╭─ Information given
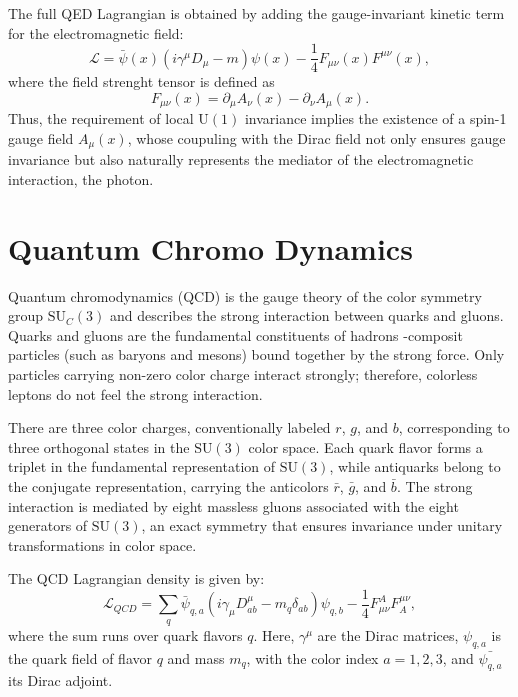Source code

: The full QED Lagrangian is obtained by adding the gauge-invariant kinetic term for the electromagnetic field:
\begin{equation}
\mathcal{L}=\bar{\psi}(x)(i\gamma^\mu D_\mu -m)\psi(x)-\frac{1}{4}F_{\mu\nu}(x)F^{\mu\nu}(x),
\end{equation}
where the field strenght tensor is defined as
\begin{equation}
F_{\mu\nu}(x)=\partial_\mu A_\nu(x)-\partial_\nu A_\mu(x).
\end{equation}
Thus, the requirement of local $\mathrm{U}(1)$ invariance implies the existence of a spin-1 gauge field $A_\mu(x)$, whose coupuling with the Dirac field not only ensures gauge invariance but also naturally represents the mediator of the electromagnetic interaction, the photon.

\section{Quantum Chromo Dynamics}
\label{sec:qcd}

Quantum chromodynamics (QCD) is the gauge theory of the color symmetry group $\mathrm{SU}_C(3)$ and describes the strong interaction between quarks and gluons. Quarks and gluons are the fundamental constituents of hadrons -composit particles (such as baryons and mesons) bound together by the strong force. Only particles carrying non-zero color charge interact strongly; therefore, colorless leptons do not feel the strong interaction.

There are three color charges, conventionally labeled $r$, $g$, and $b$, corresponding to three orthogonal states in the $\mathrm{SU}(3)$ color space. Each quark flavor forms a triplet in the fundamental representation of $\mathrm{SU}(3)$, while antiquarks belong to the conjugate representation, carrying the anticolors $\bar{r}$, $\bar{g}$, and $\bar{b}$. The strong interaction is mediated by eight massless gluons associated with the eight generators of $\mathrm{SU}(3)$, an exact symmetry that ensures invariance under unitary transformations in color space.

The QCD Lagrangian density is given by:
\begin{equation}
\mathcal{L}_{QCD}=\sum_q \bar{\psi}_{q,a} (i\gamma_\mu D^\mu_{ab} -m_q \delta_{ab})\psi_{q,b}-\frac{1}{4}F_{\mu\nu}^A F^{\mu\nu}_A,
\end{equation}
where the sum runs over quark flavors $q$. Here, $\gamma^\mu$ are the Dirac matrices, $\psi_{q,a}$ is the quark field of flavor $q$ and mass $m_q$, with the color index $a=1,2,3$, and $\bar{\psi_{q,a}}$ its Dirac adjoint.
╰─
Using the records above, count how many lines include the word "where", and reply only with that figure.

2